* [The problem] Using the entries that follow, write out the line containing "第一次送我礼物，是两件你亲手织的针织礼物，一只可爱的羊，和一颗带有521的篮球；", the line containing "## 2021-12-30", and every line between them, exactly and nothing else.

[Source texts of formatted documents]
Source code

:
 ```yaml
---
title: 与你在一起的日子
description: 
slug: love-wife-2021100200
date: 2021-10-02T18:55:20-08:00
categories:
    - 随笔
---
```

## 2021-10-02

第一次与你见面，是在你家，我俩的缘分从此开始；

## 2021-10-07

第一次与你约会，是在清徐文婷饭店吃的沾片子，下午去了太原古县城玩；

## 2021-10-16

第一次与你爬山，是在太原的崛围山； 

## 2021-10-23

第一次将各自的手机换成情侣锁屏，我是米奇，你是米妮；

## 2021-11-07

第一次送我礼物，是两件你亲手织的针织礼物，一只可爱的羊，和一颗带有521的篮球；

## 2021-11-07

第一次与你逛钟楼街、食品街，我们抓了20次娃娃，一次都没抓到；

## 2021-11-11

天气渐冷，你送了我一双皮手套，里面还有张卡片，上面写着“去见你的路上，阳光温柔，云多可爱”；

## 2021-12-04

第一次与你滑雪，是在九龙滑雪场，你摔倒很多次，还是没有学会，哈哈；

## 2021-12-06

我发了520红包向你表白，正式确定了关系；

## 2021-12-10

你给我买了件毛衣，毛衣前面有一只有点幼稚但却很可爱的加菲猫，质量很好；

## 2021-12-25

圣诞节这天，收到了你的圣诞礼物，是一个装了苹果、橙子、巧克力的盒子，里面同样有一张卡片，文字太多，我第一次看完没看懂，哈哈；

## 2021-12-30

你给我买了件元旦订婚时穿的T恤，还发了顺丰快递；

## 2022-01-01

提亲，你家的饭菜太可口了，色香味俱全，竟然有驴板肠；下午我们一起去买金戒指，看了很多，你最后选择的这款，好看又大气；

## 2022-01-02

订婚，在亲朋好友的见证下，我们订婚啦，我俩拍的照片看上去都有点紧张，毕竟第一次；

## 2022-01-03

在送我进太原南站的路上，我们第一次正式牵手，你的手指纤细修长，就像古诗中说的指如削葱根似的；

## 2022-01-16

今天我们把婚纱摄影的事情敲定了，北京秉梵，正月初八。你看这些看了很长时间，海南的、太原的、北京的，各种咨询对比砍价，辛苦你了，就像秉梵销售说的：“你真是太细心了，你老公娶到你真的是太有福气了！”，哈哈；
---
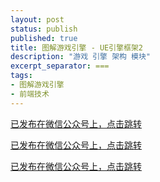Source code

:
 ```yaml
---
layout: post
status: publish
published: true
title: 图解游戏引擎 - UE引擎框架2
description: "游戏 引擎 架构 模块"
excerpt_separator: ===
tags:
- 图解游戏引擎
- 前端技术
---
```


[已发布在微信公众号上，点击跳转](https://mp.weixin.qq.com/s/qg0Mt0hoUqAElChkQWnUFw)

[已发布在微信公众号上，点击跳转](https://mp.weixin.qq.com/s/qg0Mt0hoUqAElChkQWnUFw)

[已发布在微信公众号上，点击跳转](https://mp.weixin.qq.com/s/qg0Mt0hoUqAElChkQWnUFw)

* [Answer]
第一次送我礼物，是两件你亲手织的针织礼物，一只可爱的羊，和一颗带有521的篮球；

## 2021-11-07

第一次与你逛钟楼街、食品街，我们抓了20次娃娃，一次都没抓到；

## 2021-11-11

天气渐冷，你送了我一双皮手套，里面还有张卡片，上面写着“去见你的路上，阳光温柔，云多可爱”；

## 2021-12-04

第一次与你滑雪，是在九龙滑雪场，你摔倒很多次，还是没有学会，哈哈；

## 2021-12-06

我发了520红包向你表白，正式确定了关系；

## 2021-12-10

你给我买了件毛衣，毛衣前面有一只有点幼稚但却很可爱的加菲猫，质量很好；

## 2021-12-25

圣诞节这天，收到了你的圣诞礼物，是一个装了苹果、橙子、巧克力的盒子，里面同样有一张卡片，文字太多，我第一次看完没看懂，哈哈；

## 2021-12-30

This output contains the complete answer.